* _Data shown_:
%%

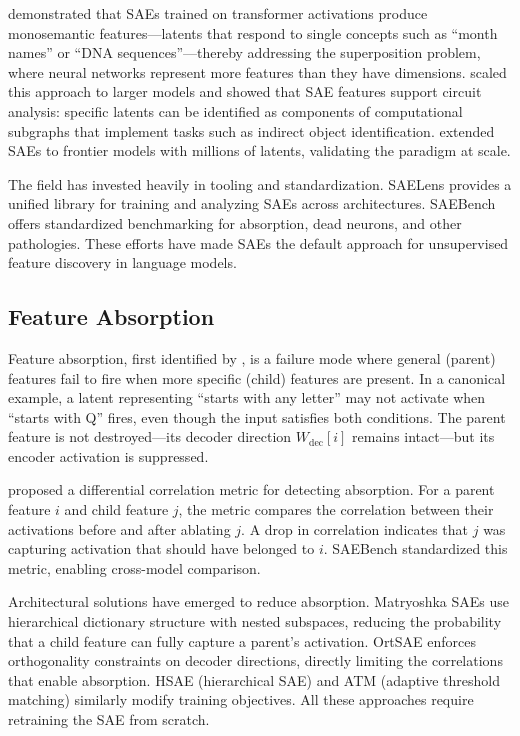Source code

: \documentclass{article}
\begin{document}
\citet{bricken2023towards} demonstrated that SAEs trained on transformer activations produce monosemantic features---latents that respond to single concepts such as ``month names'' or ``DNA sequences''---thereby addressing the superposition problem, where neural networks represent more features than they have dimensions. \citet{cunningham2023sparse} scaled this approach to larger models and showed that SAE features support circuit analysis: specific latents can be identified as components of computational subgraphs that implement tasks such as indirect object identification. \citet{templeton2024scaling} extended SAEs to frontier models with millions of latents, validating the paradigm at scale.

The field has invested heavily in tooling and standardization. SAELens \citep{bloom2024saelens} provides a unified library for training and analyzing SAEs across architectures. SAEBench \citep{karvonen2025saebench} offers standardized benchmarking for absorption, dead neurons, and other pathologies. These efforts have made SAEs the default approach for unsupervised feature discovery in language models.

\subsection{Feature Absorption}
\label{sec:feature-absorption}

Feature absorption, first identified by \citet{chanin2024quantifying}, is a failure mode where general (parent) features fail to fire when more specific (child) features are present. In a canonical example, a latent representing ``starts with any letter'' may not activate when ``starts with Q'' fires, even though the input satisfies both conditions. The parent feature is not destroyed---its decoder direction $W_{\text{dec}}[i]$ remains intact---but its encoder activation is suppressed.

\citet{chanin2024quantifying} proposed a differential correlation metric for detecting absorption. For a parent feature $i$ and child feature $j$, the metric compares the correlation between their activations before and after ablating $j$. A drop in correlation indicates that $j$ was capturing activation that should have belonged to $i$. SAEBench \citep{karvonen2025saebench} standardized this metric, enabling cross-model comparison.

Architectural solutions have emerged to reduce absorption. Matryoshka SAEs \citep{bussmann2025matryoshka} use hierarchical dictionary structure with nested subspaces, reducing the probability that a child feature can fully capture a parent's activation. OrtSAE \citep{korznikov2025ort} enforces orthogonality constraints on decoder directions, directly limiting the correlations that enable absorption. HSAE (hierarchical SAE) and ATM (adaptive threshold matching) similarly modify training objectives. All these approaches require retraining the SAE from scratch.
\end{document}
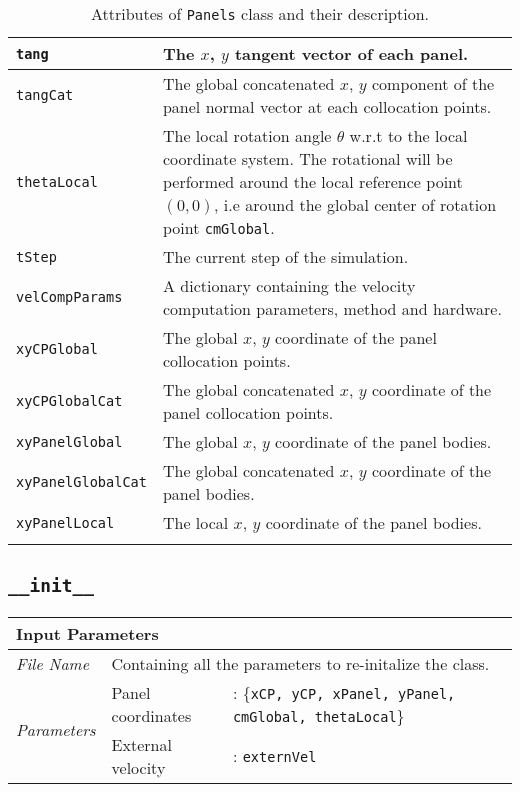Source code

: \begin{longtable}{|l|p{11cm}|}
	\texttt{tang} & The $x$, $y$ tangent vector of each panel.\\          \hline
	\texttt{tangCat} & The global concatenated $x$, $y$ component of the panel
	                  normal vector at each collocation points.\\          \hline
	\texttt{thetaLocal} & The local rotation angle $\theta$ w.r.t to the local
	                     coordinate system. The rotational will be performed around
	                     the local reference point $(0,0)$, i.e around the global center of rotation point \texttt{cmGlobal}.\\          \hline
	\texttt{tStep} & The current step of the simulation.\\          \hline
	\texttt{velCompParams} & A dictionary containing the velocity computation parameters, method and hardware.\\          \hline
	\texttt{xyCPGlobal} & The global $x$, $y$ coordinate of the panel collocation
	                     points.\\ \hline
	\texttt{xyCPGlobalCat} & The global concatenated $x$, $y$ coordinate of the
	                        panel collocation points.\\          \hline
	\texttt{xyPanelGlobal} & The global $x$, $y$ coordinate of the panel bodies.\\          \hline
	\texttt{xyPanelGlobalCat} & The global concatenated $x$, $y$ coordinate of the
	                           panel bodies.\\          \hline
	\texttt{xyPanelLocal} & The local $x$, $y$ coordinate of the panel bodies.\\          \hline
                       
    \caption{Attributes of \texttt{Panels} class and their description.}
    \label{tab:attributesPanels}
\end{longtable}
\endgroup


\subsection*{\texttt{\_\_init\_\_}}
	\begin{tabular}{l|lp{7cm}}
		\multicolumn{2}{l}{\textbf{Input Parameters}} & \\ \hline
		\textit{File Name} & \multicolumn{2}{l}{Containing all the parameters to re-initalize the class.} \\ \hline
		\multirow{2}{*}{\textit{Parameters}} & Panel coordinates &: \{\texttt{xCP, yCP, xPanel, yPanel, cmGlobal, thetaLocal}\}\\ \cline{2-3}
		& External velocity &: \texttt{externVel} \\ \cline{2-3}
	\end{tabular}
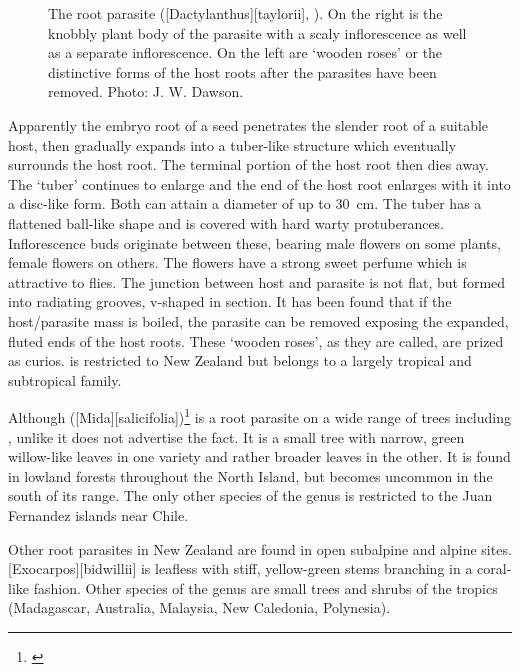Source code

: \begin{figure}[!t]
\begin{minipage}[t]{\textwidth}
\begin{minipage}[t]{(\textwidth-\fgap) * \real{0.548}}
			\caption[The root parasite pua o te reinga (\emph{Dactylanthus taylorii})]{The root parasite  ([Dactylanthus][taylorii], ).
			On the right is the knobbly plant body of the parasite with a scaly inflorescence as well as a separate inflorescence.
			On the left are `wooden roses' or the distinctive forms of the host roots after the parasites have been removed.
			Photo: J. W. Dawson.}%
			\label{fig:58dactylanthus}
		\end{minipage}
	\end{minipage}
\end{figure}

Apparently the embryo root of a  seed penetrates the slender root of a suitable host, then gradually expands into a tuber-like structure which eventually surrounds the host root.
The terminal portion of the host root then dies away.
The `tuber' continues to enlarge and the end of the host root enlarges with it into a disc-like form.
Both can attain a diameter of up to \SI{30}{\centi\metre}.
The tuber has a flattened ball-like shape and is covered with hard warty protuberances.
Inflorescence buds originate between these, bearing male flowers on some plants, female flowers on others.
The flowers have a strong sweet perfume which is attractive to flies.
The junction between host and parasite is not flat, but formed into radiating grooves, v-shaped in section.
It has been found that if the host/parasite mass is boiled, the parasite can be removed exposing the expanded, fluted ends of the host roots.
These `wooden roses', as they are called, are prized as curios.
 is restricted to New Zealand but belongs to a largely tropical and subtropical family.

Although  ([Mida][salicifolia])\footnote{\cite{philipson1959some}} is a root parasite on a wide range of trees including , unlike  it does not advertise the fact.
It is a small tree with narrow, green willow-like leaves in one variety and rather broader leaves in the other.
It is found in lowland forests throughout the North Island, but becomes uncommon in the south of its range.
The only other species of the genus is restricted to the Juan Fernandez islands near Chile.

Other root parasites in New Zealand are found in open subalpine and alpine sites.
[Exocarpos][bidwillii] is leafless with stiff, yellow-green stems branching in a coral-like fashion.
Other species of the genus are small trees and shrubs of the tropics (Madagascar, Australia, Malaysia, New Caledonia, Polynesia).

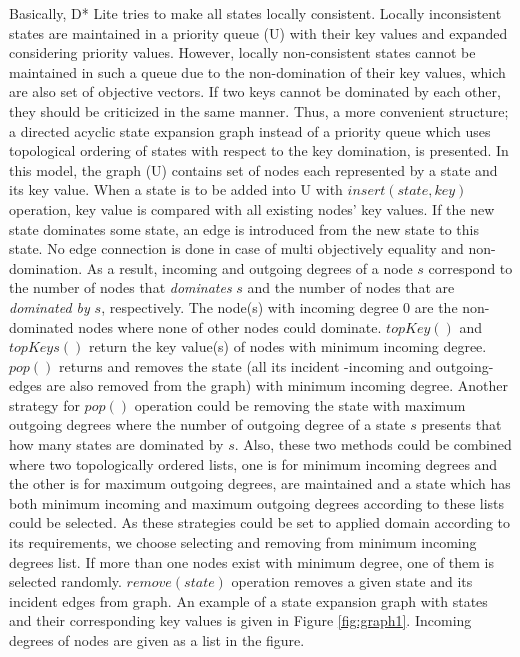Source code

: Basically, D* Lite tries to make all states locally consistent. Locally inconsistent states are maintained in  a priority queue (U) with their key values and expanded considering priority values. However, locally non-consistent states cannot be maintained in such a queue due to the non-domination of their key values, which are also set of objective vectors. If two keys cannot be dominated by each other, they should be criticized in the same manner. Thus, a more convenient structure; a directed acyclic state expansion graph instead of a priority queue which uses topological ordering of states with respect to the key domination, is presented. In this model, the graph (U) contains set of nodes each represented by a state and its key value. When a state is to be added into U with $insert(state, key)$ operation, key value is compared with all existing nodes' key values. If the new state dominates some state, an edge is introduced from the new state to this state. No edge connection is done in case of multi objectively equality and non-domination. As a result, incoming and outgoing degrees of a node $s$ correspond to the number of nodes that \textit{dominates} $s$ and the number of nodes that are \textit{dominated by} $s$, respectively. The node(s) with incoming degree 0 are the non-dominated nodes where none of other nodes could dominate. $topKey()$ and $topKeys()$ return the key value(s) of nodes with minimum incoming degree. $pop()$ returns and removes the state (all its incident -incoming and outgoing- edges are also removed from the graph) with minimum incoming degree. Another strategy for $pop()$ operation could be removing the state with maximum outgoing degrees where the number of outgoing degree of a state $s$ presents that how many states are dominated by $s$. Also, these two methods could be combined where two topologically ordered lists, one is for minimum incoming degrees and the other is for maximum outgoing degrees, are maintained and a state which has both minimum incoming and maximum outgoing degrees according to these lists could be selected. As these strategies could be set to applied domain according to its requirements, we choose selecting and removing from minimum incoming degrees list. If more than one nodes exist with minimum degree, one of them is selected randomly. $remove(state)$ operation removes a given state and its incident edges from graph. An example of a state expansion graph with states and their corresponding key values is given in Figure \ref{fig:graph1}. Incoming degrees of nodes are given as a list in the figure.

%%

* _Required action_:
Give every line above again exactly, with no pictures.

* _Expected answer_:
Source code

: \documentclass{article}
\begin{document}
\citet{bricken2023towards} demonstrated that SAEs trained on transformer activations produce monosemantic features---latents that respond to single concepts such as ``month names'' or ``DNA sequences''---thereby addressing the superposition problem, where neural networks represent more features than they have dimensions. \citet{cunningham2023sparse} scaled this approach to larger models and showed that SAE features support circuit analysis: specific latents can be identified as components of computational subgraphs that implement tasks such as indirect object identification. \citet{templeton2024scaling} extended SAEs to frontier models with millions of latents, validating the paradigm at scale.

The field has invested heavily in tooling and standardization. SAELens \citep{bloom2024saelens} provides a unified library for training and analyzing SAEs across architectures. SAEBench \citep{karvonen2025saebench} offers standardized benchmarking for absorption, dead neurons, and other pathologies. These efforts have made SAEs the default approach for unsupervised feature discovery in language models.

\subsection{Feature Absorption}
\label{sec:feature-absorption}

Feature absorption, first identified by \citet{chanin2024quantifying}, is a failure mode where general (parent) features fail to fire when more specific (child) features are present. In a canonical example, a latent representing ``starts with any letter'' may not activate when ``starts with Q'' fires, even though the input satisfies both conditions. The parent feature is not destroyed---its decoder direction $W_{\text{dec}}[i]$ remains intact---but its encoder activation is suppressed.

\citet{chanin2024quantifying} proposed a differential correlation metric for detecting absorption. For a parent feature $i$ and child feature $j$, the metric compares the correlation between their activations before and after ablating $j$. A drop in correlation indicates that $j$ was capturing activation that should have belonged to $i$. SAEBench \citep{karvonen2025saebench} standardized this metric, enabling cross-model comparison.

Architectural solutions have emerged to reduce absorption. Matryoshka SAEs \citep{bussmann2025matryoshka} use hierarchical dictionary structure with nested subspaces, reducing the probability that a child feature can fully capture a parent's activation. OrtSAE \citep{korznikov2025ort} enforces orthogonality constraints on decoder directions, directly limiting the correlations that enable absorption. HSAE (hierarchical SAE) and ATM (adaptive threshold matching) similarly modify training objectives. All these approaches require retraining the SAE from scratch.
\end{document}
Source code

: \begin{longtable}{|l|p{11cm}|}
	\texttt{tang} & The $x$, $y$ tangent vector of each panel.\\          \hline
	\texttt{tangCat} & The global concatenated $x$, $y$ component of the panel
	                  normal vector at each collocation points.\\          \hline
	\texttt{thetaLocal} & The local rotation angle $\theta$ w.r.t to the local
	                     coordinate system. The rotational will be performed around
	                     the local reference point $(0,0)$, i.e around the global center of rotation point \texttt{cmGlobal}.\\          \hline
	\texttt{tStep} & The current step of the simulation.\\          \hline
	\texttt{velCompParams} & A dictionary containing the velocity computation parameters, method and hardware.\\          \hline
	\texttt{xyCPGlobal} & The global $x$, $y$ coordinate of the panel collocation
	                     points.\\ \hline
	\texttt{xyCPGlobalCat} & The global concatenated $x$, $y$ coordinate of the
	                        panel collocation points.\\          \hline
	\texttt{xyPanelGlobal} & The global $x$, $y$ coordinate of the panel bodies.\\          \hline
	\texttt{xyPanelGlobalCat} & The global concatenated $x$, $y$ coordinate of the
	                           panel bodies.\\          \hline
	\texttt{xyPanelLocal} & The local $x$, $y$ coordinate of the panel bodies.\\          \hline
                       
    \caption{Attributes of \texttt{Panels} class and their description.}
    \label{tab:attributesPanels}
\end{longtable}
\endgroup


\subsection*{\texttt{\_\_init\_\_}}
	\begin{tabular}{l|lp{7cm}}
		\multicolumn{2}{l}{\textbf{Input Parameters}} & \\ \hline
		\textit{File Name} & \multicolumn{2}{l}{Containing all the parameters to re-initalize the class.} \\ \hline
		\multirow{2}{*}{\textit{Parameters}} & Panel coordinates &: \{\texttt{xCP, yCP, xPanel, yPanel, cmGlobal, thetaLocal}\}\\ \cline{2-3}
		& External velocity &: \texttt{externVel} \\ \cline{2-3}
	\end{tabular}
Source code

: \begin{figure}[!t]
\begin{minipage}[t]{\textwidth}
\begin{minipage}[t]{(\textwidth-\fgap) * \real{0.548}}
			\caption[The root parasite pua o te reinga (\emph{Dactylanthus taylorii})]{The root parasite  ([Dactylanthus][taylorii], ).
			On the right is the knobbly plant body of the parasite with a scaly inflorescence as well as a separate inflorescence.
			On the left are `wooden roses' or the distinctive forms of the host roots after the parasites have been removed.
			Photo: J. W. Dawson.}%
			\label{fig:58dactylanthus}
		\end{minipage}
	\end{minipage}
\end{figure}

Apparently the embryo root of a  seed penetrates the slender root of a suitable host, then gradually expands into a tuber-like structure which eventually surrounds the host root.
The terminal portion of the host root then dies away.
The `tuber' continues to enlarge and the end of the host root enlarges with it into a disc-like form.
Both can attain a diameter of up to \SI{30}{\centi\metre}.
The tuber has a flattened ball-like shape and is covered with hard warty protuberances.
Inflorescence buds originate between these, bearing male flowers on some plants, female flowers on others.
The flowers have a strong sweet perfume which is attractive to flies.
The junction between host and parasite is not flat, but formed into radiating grooves, v-shaped in section.
It has been found that if the host/parasite mass is boiled, the parasite can be removed exposing the expanded, fluted ends of the host roots.
These `wooden roses', as they are called, are prized as curios.
 is restricted to New Zealand but belongs to a largely tropical and subtropical family.

Although  ([Mida][salicifolia])\footnote{\cite{philipson1959some}} is a root parasite on a wide range of trees including , unlike  it does not advertise the fact.
It is a small tree with narrow, green willow-like leaves in one variety and rather broader leaves in the other.
It is found in lowland forests throughout the North Island, but becomes uncommon in the south of its range.
The only other species of the genus is restricted to the Juan Fernandez islands near Chile.

Other root parasites in New Zealand are found in open subalpine and alpine sites.
[Exocarpos][bidwillii] is leafless with stiff, yellow-green stems branching in a coral-like fashion.
Other species of the genus are small trees and shrubs of the tropics (Madagascar, Australia, Malaysia, New Caledonia, Polynesia).

Source code

: Basically, D* Lite tries to make all states locally consistent. Locally inconsistent states are maintained in  a priority queue (U) with their key values and expanded considering priority values. However, locally non-consistent states cannot be maintained in such a queue due to the non-domination of their key values, which are also set of objective vectors. If two keys cannot be dominated by each other, they should be criticized in the same manner. Thus, a more convenient structure; a directed acyclic state expansion graph instead of a priority queue which uses topological ordering of states with respect to the key domination, is presented. In this model, the graph (U) contains set of nodes each represented by a state and its key value. When a state is to be added into U with $insert(state, key)$ operation, key value is compared with all existing nodes' key values. If the new state dominates some state, an edge is introduced from the new state to this state. No edge connection is done in case of multi objectively equality and non-domination. As a result, incoming and outgoing degrees of a node $s$ correspond to the number of nodes that \textit{dominates} $s$ and the number of nodes that are \textit{dominated by} $s$, respectively. The node(s) with incoming degree 0 are the non-dominated nodes where none of other nodes could dominate. $topKey()$ and $topKeys()$ return the key value(s) of nodes with minimum incoming degree. $pop()$ returns and removes the state (all its incident -incoming and outgoing- edges are also removed from the graph) with minimum incoming degree. Another strategy for $pop()$ operation could be removing the state with maximum outgoing degrees where the number of outgoing degree of a state $s$ presents that how many states are dominated by $s$. Also, these two methods could be combined where two topologically ordered lists, one is for minimum incoming degrees and the other is for maximum outgoing degrees, are maintained and a state which has both minimum incoming and maximum outgoing degrees according to these lists could be selected. As these strategies could be set to applied domain according to its requirements, we choose selecting and removing from minimum incoming degrees list. If more than one nodes exist with minimum degree, one of them is selected randomly. $remove(state)$ operation removes a given state and its incident edges from graph. An example of a state expansion graph with states and their corresponding key values is given in Figure \ref{fig:graph1}. Incoming degrees of nodes are given as a list in the figure.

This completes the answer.